[[ Input material open ]]

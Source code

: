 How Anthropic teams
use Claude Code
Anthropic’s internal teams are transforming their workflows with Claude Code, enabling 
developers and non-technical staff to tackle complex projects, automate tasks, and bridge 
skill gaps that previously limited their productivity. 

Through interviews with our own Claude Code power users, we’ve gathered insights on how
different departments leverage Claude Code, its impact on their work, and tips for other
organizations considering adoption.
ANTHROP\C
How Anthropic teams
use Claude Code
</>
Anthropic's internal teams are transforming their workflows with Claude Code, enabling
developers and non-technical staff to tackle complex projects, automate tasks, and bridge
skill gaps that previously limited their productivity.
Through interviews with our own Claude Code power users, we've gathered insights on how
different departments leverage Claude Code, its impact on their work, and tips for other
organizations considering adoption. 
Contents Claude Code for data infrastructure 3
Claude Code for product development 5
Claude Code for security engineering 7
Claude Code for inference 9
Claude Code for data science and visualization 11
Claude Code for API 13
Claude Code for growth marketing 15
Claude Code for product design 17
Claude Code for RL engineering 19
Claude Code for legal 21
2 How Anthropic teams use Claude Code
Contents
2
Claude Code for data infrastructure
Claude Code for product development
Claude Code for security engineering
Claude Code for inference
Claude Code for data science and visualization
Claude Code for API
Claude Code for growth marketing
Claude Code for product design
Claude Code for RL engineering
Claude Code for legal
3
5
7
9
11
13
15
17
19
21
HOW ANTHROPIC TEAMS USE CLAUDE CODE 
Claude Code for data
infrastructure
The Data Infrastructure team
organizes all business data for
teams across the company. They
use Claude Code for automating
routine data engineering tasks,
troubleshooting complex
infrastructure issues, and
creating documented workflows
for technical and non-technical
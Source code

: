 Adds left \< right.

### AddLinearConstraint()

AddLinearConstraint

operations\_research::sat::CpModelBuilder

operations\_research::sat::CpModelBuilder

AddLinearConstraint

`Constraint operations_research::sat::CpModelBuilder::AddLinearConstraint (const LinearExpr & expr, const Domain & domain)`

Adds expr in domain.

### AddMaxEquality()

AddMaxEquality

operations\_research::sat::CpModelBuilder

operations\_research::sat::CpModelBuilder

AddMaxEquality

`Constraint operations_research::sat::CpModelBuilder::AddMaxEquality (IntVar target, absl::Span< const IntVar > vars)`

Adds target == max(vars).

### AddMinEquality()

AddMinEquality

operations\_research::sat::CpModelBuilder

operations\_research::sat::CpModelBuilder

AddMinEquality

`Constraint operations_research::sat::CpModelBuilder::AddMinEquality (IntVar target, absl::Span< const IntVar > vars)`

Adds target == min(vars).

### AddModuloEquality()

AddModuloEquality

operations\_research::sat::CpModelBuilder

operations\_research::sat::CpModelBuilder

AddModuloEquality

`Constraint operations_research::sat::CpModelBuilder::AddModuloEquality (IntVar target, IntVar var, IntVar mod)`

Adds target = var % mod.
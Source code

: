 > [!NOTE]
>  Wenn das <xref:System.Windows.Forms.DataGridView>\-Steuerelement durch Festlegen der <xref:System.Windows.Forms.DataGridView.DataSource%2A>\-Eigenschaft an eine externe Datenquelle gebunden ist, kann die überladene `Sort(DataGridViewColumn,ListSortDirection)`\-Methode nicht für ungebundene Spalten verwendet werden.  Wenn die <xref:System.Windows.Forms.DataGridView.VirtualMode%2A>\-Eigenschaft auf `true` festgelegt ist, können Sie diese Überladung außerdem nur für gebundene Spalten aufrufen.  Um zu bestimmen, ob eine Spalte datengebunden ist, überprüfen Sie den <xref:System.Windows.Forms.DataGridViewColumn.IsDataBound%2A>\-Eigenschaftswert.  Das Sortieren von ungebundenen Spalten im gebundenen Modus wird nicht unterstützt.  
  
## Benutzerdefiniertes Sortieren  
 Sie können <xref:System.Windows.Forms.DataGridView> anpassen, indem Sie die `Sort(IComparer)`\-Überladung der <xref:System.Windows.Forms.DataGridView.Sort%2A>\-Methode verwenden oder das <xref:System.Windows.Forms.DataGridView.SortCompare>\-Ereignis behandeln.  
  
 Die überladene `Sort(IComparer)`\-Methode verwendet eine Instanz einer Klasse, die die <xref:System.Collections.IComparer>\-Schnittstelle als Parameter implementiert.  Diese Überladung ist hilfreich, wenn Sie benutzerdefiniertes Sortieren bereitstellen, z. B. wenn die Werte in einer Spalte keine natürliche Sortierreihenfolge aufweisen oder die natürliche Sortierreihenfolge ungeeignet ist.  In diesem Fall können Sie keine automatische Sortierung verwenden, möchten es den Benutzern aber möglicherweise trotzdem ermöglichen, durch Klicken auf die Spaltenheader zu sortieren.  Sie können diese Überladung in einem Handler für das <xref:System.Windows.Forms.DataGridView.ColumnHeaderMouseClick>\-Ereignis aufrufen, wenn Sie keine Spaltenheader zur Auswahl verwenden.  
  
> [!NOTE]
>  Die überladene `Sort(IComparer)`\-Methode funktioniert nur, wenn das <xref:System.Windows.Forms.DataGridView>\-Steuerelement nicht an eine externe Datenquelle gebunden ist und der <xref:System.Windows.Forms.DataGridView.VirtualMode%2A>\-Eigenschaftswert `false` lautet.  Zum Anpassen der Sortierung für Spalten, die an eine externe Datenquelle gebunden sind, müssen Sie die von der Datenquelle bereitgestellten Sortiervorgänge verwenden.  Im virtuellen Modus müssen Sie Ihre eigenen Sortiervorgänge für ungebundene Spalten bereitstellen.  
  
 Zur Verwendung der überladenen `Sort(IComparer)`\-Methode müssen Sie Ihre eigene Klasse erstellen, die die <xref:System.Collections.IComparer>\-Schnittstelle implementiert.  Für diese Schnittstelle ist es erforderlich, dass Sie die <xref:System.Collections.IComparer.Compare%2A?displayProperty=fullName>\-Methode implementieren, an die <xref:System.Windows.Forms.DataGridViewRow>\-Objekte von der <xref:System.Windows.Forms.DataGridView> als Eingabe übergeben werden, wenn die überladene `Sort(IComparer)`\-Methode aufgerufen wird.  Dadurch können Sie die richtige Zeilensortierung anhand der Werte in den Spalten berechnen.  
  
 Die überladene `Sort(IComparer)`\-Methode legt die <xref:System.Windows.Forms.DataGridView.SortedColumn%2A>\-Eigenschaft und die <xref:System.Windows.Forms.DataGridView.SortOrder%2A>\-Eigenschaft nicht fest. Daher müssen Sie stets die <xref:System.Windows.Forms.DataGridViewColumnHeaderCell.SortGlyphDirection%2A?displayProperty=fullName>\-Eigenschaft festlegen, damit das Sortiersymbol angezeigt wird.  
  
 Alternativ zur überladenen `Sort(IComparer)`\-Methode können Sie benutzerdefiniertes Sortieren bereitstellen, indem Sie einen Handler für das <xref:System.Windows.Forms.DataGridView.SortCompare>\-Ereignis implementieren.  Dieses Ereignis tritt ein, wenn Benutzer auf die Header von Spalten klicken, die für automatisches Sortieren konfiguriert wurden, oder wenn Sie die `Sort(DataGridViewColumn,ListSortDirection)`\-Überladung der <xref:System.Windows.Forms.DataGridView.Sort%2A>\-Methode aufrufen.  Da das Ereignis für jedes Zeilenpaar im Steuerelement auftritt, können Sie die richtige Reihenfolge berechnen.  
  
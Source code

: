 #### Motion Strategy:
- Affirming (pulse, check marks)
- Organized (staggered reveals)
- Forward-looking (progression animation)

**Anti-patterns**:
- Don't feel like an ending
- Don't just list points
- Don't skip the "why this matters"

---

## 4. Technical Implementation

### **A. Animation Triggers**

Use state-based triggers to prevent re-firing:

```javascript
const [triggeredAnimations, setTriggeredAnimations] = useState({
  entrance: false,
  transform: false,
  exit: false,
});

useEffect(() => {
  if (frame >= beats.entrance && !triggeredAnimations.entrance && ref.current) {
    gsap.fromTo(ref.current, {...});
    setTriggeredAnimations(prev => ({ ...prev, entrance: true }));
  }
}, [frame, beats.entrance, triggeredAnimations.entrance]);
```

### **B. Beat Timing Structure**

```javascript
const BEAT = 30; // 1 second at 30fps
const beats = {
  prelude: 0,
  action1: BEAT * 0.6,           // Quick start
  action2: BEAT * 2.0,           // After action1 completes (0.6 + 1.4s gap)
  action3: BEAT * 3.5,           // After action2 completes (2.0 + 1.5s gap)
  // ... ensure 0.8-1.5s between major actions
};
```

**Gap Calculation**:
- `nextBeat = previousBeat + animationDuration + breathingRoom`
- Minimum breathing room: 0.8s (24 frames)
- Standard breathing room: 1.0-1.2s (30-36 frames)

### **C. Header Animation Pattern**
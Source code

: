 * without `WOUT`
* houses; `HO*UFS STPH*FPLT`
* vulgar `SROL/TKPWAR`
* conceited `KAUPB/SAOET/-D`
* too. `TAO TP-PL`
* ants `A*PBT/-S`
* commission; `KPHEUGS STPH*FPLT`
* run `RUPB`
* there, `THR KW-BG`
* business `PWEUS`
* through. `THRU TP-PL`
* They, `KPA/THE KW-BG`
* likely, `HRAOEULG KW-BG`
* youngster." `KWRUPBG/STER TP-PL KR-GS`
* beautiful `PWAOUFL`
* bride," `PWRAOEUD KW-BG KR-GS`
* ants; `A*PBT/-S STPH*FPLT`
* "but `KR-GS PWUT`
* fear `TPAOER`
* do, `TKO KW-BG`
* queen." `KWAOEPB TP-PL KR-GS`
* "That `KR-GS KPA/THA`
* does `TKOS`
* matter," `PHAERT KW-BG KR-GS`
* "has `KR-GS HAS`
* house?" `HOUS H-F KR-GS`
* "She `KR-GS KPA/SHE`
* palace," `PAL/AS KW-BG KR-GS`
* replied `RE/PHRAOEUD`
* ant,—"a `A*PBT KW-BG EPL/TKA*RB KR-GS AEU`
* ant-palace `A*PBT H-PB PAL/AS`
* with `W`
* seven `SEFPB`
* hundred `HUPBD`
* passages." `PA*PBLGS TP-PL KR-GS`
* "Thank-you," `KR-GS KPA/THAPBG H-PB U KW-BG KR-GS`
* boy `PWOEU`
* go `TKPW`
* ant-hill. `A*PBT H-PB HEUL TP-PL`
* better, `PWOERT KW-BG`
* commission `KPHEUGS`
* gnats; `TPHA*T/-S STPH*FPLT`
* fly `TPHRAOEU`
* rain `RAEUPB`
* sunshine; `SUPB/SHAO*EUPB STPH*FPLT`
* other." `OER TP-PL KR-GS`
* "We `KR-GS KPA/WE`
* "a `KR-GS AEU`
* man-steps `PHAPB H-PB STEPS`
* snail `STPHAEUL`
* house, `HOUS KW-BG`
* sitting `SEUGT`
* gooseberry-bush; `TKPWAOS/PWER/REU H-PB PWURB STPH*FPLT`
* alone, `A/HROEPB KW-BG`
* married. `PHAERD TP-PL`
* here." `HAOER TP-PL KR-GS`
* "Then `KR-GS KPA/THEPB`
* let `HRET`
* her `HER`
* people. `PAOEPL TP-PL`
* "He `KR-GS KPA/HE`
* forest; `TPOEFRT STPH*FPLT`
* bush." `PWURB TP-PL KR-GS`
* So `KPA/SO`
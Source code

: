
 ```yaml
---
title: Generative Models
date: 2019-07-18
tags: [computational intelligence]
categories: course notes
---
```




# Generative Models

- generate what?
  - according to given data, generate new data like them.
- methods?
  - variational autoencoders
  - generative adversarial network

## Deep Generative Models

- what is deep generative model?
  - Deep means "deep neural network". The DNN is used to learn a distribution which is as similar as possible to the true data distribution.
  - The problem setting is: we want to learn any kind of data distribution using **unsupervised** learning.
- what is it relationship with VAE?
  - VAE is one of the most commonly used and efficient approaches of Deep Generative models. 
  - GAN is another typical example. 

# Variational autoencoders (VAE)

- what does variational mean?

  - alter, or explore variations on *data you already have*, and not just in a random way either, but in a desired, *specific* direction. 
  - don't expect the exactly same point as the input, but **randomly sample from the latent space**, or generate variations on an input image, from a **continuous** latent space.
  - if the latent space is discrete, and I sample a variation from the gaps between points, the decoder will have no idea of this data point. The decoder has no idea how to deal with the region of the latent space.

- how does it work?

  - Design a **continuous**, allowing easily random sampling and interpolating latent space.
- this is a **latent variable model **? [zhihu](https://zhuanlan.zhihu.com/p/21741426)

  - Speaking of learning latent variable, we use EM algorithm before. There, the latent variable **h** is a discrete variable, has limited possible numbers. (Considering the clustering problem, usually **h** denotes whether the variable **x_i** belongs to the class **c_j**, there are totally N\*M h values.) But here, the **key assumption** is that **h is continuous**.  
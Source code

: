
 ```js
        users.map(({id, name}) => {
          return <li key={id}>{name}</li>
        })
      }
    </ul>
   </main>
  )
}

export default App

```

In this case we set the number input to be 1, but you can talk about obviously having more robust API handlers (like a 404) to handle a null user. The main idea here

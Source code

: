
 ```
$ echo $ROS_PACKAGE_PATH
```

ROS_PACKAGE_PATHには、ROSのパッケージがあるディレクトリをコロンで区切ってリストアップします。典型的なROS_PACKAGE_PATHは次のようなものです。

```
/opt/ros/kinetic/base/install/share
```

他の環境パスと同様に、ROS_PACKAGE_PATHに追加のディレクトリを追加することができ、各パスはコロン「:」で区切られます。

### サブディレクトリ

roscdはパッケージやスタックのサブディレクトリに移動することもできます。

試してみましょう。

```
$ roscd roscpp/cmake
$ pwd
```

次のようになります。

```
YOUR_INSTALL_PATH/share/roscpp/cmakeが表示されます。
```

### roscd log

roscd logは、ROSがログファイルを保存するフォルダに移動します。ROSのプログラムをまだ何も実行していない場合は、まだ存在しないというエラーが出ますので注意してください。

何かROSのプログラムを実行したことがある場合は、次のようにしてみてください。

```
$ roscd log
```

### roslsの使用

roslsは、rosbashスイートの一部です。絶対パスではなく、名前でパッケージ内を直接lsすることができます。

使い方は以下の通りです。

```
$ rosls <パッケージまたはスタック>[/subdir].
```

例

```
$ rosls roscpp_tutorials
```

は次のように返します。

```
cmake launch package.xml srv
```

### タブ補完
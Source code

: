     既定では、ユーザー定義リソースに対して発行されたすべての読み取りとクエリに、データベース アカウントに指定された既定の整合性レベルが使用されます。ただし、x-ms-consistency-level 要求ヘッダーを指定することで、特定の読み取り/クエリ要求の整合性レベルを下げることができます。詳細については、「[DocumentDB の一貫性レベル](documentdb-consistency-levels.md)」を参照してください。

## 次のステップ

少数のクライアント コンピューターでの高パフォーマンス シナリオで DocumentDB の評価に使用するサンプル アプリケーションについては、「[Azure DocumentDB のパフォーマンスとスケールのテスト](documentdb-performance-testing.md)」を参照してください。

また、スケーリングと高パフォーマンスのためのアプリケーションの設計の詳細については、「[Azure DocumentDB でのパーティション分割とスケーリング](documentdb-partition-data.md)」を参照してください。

[[ Input material closed ]]

What is needed is each line of the entries that contains the word "domain".

`Constraint operations_research::sat::CpModelBuilder::AddLinearConstraint (const LinearExpr & expr, const Domain & domain)`
Adds expr in domain.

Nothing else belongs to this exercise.